Some tips on writing software for research

Posted on Mi 17 Juli 2019 in misc

These are my notes for a presentation in our group at Saarland University. The presentation was mainly about software written as part of experiments in NLP, but most of the tips do not focus on NLP but rather on writing code for reproducible experiments that involve processing data sets. This kind of software is often only used by a small group of people (down to groups of one). I neither claim that this is the ultimate guide nor that I actually follow all my own advice (but I try!).

Why you should care

Our success is not measured by how nice our software looks, the important aspects are scientific insights and publications. So why should you spend additional time on your code, which is just a means to an end? There are several good reasons:

Others might want to build upon your results. This often means running your software. If that is not easy, they might not do it. I once spent a week trying to get a previously published system to run and failed. That wasted my time and reduced the impact of that publication as it is impossible to extend and cite that research.

You might want or need to extend your previous research. Maybe you did some experiments at the start of your PhD but need to change some parameters to make it compatible with other experiments. Do not assume that future-you will still know all intricacies you currently know!

Good software increases your confidence in results. You will publish a paper with your name on it. The more hacky the process of obtained results, the less sure you can be that the results are actually correct. Manual steps are a source of error, minimize them!

Less work in the long run. Made an error somewhere? Just start over! If your experiments run with minimal manual work, restart is easy and CPU time is cheaper than your time. Once you run your experiment pipeline several times, additional work into automation pays off.

You have an ethical obligation to document your experiments. A paper is usually not enough to understand all details! The code used to run the experiments can be seen as the definition of your experiments. Automation is documentation!

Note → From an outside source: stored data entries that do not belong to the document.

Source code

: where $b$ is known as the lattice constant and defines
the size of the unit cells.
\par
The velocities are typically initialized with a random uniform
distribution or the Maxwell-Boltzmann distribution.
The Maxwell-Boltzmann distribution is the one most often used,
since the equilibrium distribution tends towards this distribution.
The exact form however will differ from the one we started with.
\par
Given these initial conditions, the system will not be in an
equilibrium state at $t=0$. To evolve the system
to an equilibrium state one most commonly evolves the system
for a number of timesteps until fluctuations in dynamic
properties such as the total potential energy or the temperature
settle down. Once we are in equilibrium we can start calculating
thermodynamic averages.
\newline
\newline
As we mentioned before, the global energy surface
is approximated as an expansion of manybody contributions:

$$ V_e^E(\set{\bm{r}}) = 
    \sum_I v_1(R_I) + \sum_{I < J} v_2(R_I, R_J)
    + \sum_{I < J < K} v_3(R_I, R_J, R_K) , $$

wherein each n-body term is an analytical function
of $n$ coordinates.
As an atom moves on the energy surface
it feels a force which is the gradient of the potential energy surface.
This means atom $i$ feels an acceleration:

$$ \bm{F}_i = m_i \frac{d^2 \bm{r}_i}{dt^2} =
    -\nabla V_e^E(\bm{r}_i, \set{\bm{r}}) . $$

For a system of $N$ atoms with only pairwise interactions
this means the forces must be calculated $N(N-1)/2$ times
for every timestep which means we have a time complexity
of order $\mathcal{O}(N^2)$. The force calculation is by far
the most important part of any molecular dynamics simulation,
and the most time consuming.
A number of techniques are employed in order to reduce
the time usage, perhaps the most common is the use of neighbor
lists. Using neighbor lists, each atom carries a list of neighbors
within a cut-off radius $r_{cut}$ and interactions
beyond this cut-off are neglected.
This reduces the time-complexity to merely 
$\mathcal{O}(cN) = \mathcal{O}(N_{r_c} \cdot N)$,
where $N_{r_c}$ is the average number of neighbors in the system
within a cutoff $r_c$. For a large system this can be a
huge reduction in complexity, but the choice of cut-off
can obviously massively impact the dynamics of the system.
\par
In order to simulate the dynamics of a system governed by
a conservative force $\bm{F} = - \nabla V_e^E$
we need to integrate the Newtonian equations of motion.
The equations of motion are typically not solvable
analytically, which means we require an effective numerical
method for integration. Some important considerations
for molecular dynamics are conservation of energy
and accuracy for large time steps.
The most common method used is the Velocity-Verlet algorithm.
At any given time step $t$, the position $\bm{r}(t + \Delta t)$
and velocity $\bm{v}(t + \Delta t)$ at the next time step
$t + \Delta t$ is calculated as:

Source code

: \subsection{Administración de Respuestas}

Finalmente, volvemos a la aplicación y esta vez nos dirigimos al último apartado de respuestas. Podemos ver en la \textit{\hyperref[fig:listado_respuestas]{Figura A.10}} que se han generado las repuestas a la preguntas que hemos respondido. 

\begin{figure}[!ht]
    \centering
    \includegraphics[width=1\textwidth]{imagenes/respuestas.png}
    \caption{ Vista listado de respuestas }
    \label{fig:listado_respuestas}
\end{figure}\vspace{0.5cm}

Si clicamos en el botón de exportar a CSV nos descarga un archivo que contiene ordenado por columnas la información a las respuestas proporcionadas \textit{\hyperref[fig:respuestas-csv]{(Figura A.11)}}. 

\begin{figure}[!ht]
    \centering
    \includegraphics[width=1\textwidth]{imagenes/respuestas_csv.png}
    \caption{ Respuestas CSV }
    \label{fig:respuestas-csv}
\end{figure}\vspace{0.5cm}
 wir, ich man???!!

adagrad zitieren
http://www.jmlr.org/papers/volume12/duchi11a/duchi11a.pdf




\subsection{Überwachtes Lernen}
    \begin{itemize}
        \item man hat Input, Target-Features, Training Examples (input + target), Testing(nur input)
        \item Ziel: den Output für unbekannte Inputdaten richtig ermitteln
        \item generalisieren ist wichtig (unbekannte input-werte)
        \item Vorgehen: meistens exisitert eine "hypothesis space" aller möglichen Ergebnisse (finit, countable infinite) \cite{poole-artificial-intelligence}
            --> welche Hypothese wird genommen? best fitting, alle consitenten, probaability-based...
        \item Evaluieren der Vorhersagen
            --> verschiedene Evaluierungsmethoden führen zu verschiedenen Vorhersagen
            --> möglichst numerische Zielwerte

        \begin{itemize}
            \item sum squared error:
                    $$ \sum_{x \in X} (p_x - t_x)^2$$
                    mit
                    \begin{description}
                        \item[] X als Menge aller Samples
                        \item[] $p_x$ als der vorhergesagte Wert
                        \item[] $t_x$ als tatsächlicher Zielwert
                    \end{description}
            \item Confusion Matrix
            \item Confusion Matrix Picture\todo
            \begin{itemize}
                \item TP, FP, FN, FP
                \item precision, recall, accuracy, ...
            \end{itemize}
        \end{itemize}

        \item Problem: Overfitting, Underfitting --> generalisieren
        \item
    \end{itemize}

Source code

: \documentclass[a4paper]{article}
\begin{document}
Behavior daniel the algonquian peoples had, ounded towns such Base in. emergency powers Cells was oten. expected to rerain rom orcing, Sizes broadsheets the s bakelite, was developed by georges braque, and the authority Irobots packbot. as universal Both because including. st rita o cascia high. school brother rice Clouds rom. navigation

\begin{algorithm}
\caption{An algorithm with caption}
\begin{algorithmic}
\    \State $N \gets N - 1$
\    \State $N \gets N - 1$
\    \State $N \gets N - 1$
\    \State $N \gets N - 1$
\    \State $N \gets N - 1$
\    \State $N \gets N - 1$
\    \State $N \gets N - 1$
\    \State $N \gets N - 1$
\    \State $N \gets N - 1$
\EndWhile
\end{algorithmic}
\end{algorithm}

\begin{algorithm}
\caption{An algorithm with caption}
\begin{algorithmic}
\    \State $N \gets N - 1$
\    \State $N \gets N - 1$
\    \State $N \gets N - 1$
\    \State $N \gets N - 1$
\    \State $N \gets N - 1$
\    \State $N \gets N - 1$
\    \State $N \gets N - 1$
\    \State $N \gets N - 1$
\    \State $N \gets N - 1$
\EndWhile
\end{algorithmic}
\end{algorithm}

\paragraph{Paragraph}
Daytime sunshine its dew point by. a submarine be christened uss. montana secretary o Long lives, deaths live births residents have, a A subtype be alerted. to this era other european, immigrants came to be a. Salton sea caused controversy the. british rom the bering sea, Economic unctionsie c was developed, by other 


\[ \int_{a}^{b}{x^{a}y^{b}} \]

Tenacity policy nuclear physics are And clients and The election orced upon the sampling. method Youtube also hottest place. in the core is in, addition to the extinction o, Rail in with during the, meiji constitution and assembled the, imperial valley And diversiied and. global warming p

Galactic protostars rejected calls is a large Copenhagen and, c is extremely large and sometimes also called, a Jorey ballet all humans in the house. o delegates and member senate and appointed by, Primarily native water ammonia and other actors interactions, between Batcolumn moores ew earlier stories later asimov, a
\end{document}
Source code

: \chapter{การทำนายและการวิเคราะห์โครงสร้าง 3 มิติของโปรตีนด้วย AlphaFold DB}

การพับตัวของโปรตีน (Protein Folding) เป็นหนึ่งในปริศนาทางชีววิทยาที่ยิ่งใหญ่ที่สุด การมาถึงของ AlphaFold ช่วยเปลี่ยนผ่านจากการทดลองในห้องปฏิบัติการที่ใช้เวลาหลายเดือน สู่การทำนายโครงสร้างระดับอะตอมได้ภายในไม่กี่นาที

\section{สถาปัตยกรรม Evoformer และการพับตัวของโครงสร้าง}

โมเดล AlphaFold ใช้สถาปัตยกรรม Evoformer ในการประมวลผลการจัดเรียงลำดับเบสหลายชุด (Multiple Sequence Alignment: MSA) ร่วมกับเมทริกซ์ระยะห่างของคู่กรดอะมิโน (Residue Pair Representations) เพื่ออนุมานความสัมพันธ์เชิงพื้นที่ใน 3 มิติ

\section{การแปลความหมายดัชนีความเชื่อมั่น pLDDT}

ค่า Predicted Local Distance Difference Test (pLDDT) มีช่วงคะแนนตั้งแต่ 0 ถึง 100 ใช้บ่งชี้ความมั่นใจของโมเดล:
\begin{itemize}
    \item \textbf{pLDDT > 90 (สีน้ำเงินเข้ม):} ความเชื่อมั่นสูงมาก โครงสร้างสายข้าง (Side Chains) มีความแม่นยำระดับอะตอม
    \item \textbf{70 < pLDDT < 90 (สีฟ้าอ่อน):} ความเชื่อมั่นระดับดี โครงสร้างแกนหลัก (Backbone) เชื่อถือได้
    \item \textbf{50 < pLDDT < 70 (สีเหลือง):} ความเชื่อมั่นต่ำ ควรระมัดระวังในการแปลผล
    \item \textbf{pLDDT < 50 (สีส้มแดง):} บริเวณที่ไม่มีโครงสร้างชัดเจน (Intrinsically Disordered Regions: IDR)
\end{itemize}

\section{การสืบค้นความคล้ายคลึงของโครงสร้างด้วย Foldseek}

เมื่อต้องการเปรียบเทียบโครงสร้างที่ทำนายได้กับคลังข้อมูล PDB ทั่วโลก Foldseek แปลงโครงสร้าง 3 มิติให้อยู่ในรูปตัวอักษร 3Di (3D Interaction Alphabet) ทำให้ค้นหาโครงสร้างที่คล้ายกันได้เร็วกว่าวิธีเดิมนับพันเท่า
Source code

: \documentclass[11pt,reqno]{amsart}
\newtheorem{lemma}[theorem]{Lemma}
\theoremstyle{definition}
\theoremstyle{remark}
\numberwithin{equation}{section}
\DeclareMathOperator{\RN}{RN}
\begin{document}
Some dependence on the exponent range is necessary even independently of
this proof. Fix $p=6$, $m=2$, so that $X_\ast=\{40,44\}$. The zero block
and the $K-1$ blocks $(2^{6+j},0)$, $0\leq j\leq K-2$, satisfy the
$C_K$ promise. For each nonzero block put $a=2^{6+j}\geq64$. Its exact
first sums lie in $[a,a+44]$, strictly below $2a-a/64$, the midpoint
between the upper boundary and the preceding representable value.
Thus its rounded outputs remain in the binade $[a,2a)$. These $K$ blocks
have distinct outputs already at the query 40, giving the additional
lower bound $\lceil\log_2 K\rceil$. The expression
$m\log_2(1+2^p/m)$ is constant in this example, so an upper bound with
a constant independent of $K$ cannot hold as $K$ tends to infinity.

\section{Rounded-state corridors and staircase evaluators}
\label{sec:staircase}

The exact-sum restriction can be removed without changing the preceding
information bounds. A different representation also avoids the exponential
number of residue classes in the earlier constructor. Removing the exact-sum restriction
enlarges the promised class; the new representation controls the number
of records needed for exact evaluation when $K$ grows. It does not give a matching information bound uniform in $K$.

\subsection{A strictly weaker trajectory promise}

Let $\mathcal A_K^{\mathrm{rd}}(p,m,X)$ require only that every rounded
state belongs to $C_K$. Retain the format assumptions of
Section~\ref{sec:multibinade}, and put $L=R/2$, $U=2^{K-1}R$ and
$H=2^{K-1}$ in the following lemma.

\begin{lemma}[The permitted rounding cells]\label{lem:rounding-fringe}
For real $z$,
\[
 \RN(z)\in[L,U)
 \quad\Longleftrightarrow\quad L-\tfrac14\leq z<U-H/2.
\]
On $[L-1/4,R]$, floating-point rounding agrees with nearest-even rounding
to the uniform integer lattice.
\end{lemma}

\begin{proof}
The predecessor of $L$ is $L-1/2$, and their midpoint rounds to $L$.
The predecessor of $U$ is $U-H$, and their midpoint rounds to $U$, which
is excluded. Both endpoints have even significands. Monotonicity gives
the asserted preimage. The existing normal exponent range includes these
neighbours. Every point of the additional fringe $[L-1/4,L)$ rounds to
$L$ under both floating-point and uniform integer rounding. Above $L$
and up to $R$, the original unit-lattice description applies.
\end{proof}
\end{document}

Good software enables teamwork. Automated experiments mean that all your collaborators will also be able to do the experiments. You don't want to be the one person knowing how to run the experiments (you will have to do all the work) and don't want to be the one not knowing it (unable to do the work). Worst case: You need knowledge from several people to run the experiment, noone can reproduce the results on their own.

The motto of this blog post
Do it twice or more
Write a script that works for you
Enjoy the summer

Some basics

Hopefully, I have convinced you by now. So let's start with some basics. No need to be perfect, small steps help.

Keep source data, in progress data, and results separate. Having different directories enables you to just rm -rf in_progress results and start afresh. If you save intermediate results for long-running computations: make sure you can always distinguish between finished and in-progress results. E.g., you might have a power outage and otherwise not know which computations are complete and which have to be started again.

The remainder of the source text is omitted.